フィナンシェちゃんなのは間違いないと思うんだけど……ほんとにカワイイ……。
「相変わらずキュッテの絵って、凄いわね。あんなケルベロスモードのフィナンシェちゃんまで、こんな可愛くしてしまうなんて……」
そこに描かれていたフィナンシェちゃんは、まるでコーギーモードの時のフィナンシェちゃんのように丸っこい体系をしていて、三頭身ぐらいになっていました。
その上、恐ろしいはずの二つの顔に、つぶらな瞳やもふもふ感のアップした毛。はねた頭の毛なども良いアクセントになっていて、とても可愛らしく描かれていました。
「カワイイは当たり前だからいいのよ! それよりこれ! 今度こそ本物のぬいぐるみにしたいの!」
今、アレン商会に買い取って貰っているのは、フェルトマスコットと言って、似ているけど『ぬいぐるみ』とは違うと聞いてます。
でも、それがどういったモノなのかは、あまり詳しく聞いてません。
羊毛を中に綿としていれて、布で覆って洋服のように針と糸で縫っていく人形だという話は聞いたけど、それだけだです。
だから、いきなり『ぬいぐるみ』を作ると言われても、何をすれば良いのか、まったくわかりませんでした。
こういう興奮してテンションが高い時のキュッテは、いろいろ言葉が足りてなくて困ります。
「……で、作るのはいいんだけど、私はまず何を作れば良いの?」
また何か道具づくりから始めるのかな?
でも、布と糸で縫って作る人形ってどんな感じになるんだろう?
そんな事を想像しながら、そう尋ねた時でした。
「あ……来た! キュッテ、来たよ!!」
私の頭の中に様々な情報が一気に流れ込んできました。
まずは流れ込んできたのは完成した時のイメージ。
布でくるまれたフワフワのお人形さん。
そして、それを作るために必要な材料。素材。道具。
なにが必要で、その材料や道具をどうやって使い、どのような工程で作っていけば、完成するのか。

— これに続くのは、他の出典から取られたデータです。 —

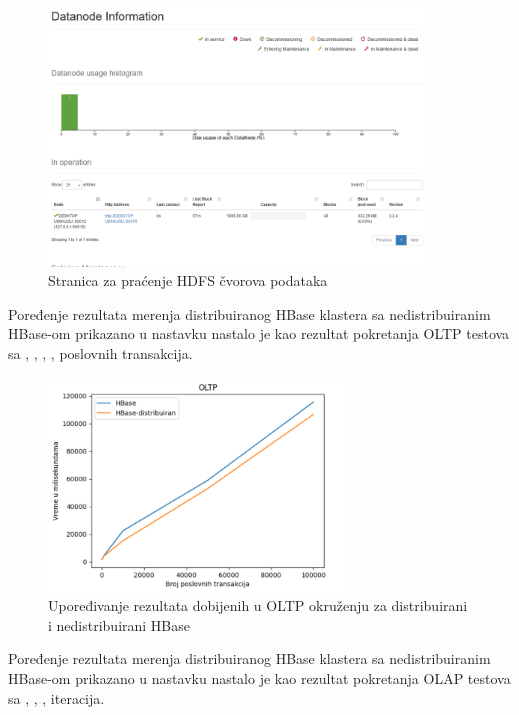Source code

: \documentclass[12pt,oneside]{memoir}
\begin{document}
\begin{figure}[!ht]
  \centering
  \includegraphics[width=0.9\textwidth]{datanode.png}
  \caption{Stranica za praćenje HDFS čvorova podataka}
  \label{fig:grafikon}
\end{figure}


Poređenje rezultata merenja distribuiranog HBase klastera sa nedistribuiranim HBase-om  prikazano u nastavku nastalo je kao rezultat pokretanja OLTP testova sa , , , ,  poslovnih transakcija.

\begin{figure}[!ht]
  \centering
  \includegraphics[width=0.7\textwidth]{dist-results.png}
  \caption{Upoređivanje rezultata dobijenih u OLTP okruženju za distribuirani i nedistribuirani HBase}
  \label{fig:grafikon}
\end{figure}

\pagebreak

Poređenje rezultata merenja distribuiranog HBase klastera sa nedistribuiranim HBase-om prikazano u nastavku nastalo je kao rezultat pokretanja OLAP testova sa , , ,  iteracija.
\end{document}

いつもスキル『創作』の能力が発動する瞬間は、気分が高揚します。
面白そう! 作ってみたい!!
私の能力の厄介な制約の一つに、自分が本当に興味を持って、面白そうと思わなければ発動しないというものがあります。
でも、いつもキュッテの提案するものは、どれもなんだかワクワクドキドキして……。
「わっ♪ レミオロッコ! もうイメージ降りてきたのね!! 凄いじゃない!!」
だから、これからも私は、キュッテと一緒に色々なモノを作り続けるでしょう。
「ふ、ふ、ふ♪ これでまたこの世界のカワイイ普及計画が一歩前進するわよ!!」
う、うん。その「カワイイ普及計画」って言うのは、よくわからないけど……。